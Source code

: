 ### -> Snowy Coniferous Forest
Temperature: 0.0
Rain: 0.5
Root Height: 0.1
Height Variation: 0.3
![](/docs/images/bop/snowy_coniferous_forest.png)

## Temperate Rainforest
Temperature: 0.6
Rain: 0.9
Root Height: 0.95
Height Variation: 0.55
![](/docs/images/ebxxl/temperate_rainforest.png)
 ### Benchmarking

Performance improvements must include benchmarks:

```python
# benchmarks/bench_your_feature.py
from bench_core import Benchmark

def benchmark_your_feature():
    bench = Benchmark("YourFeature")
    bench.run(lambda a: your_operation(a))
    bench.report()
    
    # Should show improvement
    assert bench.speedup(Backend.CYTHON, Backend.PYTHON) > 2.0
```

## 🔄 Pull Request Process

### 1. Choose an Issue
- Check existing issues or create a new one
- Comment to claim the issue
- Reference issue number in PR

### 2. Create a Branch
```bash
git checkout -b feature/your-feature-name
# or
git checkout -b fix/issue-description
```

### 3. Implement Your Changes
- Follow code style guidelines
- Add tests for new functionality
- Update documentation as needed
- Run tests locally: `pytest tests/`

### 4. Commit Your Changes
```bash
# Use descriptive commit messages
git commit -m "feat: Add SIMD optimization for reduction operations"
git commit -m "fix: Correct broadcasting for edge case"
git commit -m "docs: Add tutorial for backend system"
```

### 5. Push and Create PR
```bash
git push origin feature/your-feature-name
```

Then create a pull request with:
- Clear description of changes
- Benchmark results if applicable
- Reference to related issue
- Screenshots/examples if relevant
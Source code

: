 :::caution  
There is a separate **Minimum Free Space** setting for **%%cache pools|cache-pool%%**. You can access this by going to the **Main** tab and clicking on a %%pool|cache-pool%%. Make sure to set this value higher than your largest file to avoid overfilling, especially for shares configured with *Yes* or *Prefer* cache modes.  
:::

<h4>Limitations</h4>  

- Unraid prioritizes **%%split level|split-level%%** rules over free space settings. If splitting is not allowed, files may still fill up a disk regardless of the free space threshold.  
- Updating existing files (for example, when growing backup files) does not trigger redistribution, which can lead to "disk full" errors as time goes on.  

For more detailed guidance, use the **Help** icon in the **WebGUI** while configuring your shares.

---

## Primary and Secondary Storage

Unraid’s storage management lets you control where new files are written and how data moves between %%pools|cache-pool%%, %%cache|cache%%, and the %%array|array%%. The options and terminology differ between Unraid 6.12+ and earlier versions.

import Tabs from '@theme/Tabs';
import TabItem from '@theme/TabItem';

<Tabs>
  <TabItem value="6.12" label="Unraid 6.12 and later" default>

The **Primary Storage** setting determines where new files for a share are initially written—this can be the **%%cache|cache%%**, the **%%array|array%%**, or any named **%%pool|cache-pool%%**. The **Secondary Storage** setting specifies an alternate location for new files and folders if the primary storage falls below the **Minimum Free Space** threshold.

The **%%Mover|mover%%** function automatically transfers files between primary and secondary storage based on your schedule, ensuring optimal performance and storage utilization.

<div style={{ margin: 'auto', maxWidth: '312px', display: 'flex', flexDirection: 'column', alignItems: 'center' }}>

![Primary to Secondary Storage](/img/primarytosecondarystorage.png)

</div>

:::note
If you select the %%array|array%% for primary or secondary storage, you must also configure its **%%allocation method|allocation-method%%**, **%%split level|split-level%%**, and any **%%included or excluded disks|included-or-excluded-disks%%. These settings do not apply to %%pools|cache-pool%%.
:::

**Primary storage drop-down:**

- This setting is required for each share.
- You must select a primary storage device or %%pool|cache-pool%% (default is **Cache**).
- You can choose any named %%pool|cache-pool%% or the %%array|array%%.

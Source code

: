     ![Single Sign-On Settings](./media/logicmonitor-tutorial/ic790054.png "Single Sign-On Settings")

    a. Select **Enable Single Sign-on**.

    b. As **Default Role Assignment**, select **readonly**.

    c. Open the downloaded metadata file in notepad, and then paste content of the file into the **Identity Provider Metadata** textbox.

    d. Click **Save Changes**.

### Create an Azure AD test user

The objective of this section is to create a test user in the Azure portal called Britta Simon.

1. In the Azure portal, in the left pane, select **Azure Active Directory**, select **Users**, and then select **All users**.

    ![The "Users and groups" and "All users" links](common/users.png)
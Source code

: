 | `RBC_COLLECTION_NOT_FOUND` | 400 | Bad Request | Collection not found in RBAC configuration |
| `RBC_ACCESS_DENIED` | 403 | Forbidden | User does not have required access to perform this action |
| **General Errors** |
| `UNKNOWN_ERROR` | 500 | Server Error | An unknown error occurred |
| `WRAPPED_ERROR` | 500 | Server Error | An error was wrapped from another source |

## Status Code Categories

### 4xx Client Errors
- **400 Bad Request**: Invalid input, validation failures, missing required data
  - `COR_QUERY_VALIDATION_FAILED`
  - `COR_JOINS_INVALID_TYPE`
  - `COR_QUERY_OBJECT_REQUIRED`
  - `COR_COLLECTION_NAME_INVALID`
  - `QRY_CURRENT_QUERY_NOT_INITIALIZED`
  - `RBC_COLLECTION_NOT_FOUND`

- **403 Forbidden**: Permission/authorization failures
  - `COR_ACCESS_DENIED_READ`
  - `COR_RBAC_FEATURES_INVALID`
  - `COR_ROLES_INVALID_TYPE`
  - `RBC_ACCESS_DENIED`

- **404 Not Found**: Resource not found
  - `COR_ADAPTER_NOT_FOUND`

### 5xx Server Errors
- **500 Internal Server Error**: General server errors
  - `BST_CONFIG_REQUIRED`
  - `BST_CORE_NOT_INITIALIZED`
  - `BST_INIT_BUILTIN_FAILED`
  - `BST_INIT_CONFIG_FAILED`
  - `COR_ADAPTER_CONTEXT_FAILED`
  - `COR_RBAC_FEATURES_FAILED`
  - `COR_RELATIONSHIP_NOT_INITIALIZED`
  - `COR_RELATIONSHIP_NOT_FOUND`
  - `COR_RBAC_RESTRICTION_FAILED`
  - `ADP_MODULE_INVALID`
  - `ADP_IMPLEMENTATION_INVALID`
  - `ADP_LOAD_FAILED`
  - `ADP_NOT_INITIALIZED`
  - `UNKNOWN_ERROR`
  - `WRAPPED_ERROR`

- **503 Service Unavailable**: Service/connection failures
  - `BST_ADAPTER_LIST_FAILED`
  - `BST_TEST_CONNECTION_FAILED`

*-*-*

_Exercise_
State how many lines of the listing include "Height", and nothing more.

_Solution below_
4